## ACTIVITY
Starting at the first line of the listing below, repeat each line exactly until you have repeated the one containing "Existen 2 tipos"; skip the pictures.

Top of STORED DATA

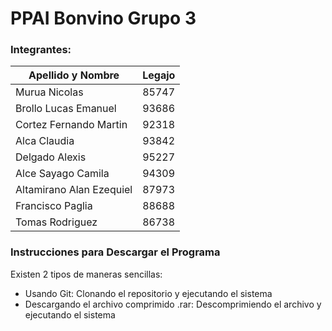 # PPAI Bonvino Grupo 3
### Integrantes:
| Apellido y Nombre | Legajo |
| --------------- | --------|
| Murua Nicolas | 85747 |
| Brollo Lucas Emanuel | 93686 |
| Cortez Fernando Martin | 92318 |
| Alca Claudia | 93842 |
| Delgado Alexis | 95227 |
| Alce Sayago Camila | 94309 |
| Altamirano Alan Ezequiel | 87973 |
| Francisco Paglia | 88688 |
| Tomas Rodriguez | 86738 |
### Instrucciones para Descargar el Programa
Existen 2 tipos de maneras sencillas:
- Usando Git: Clonando el repositorio y ejecutando el sistema
- Descargando el archivo comprimido .rar: Descomprimiendo el archivo y ejecutando el sistema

Bottom of STORED DATA

## ANSWER TO THIS EXERCISE
 # PPAI Bonvino Grupo 3
### Integrantes:
| Apellido y Nombre | Legajo |
| --------------- | --------|
| Murua Nicolas | 85747 |
| Brollo Lucas Emanuel | 93686 |
| Cortez Fernando Martin | 92318 |
| Alca Claudia | 93842 |
| Delgado Alexis | 95227 |
| Alce Sayago Camila | 94309 |
| Altamirano Alan Ezequiel | 87973 |
| Francisco Paglia | 88688 |
| Tomas Rodriguez | 86738 |
### Instrucciones para Descargar el Programa
Existen 2 tipos de maneras sencillas:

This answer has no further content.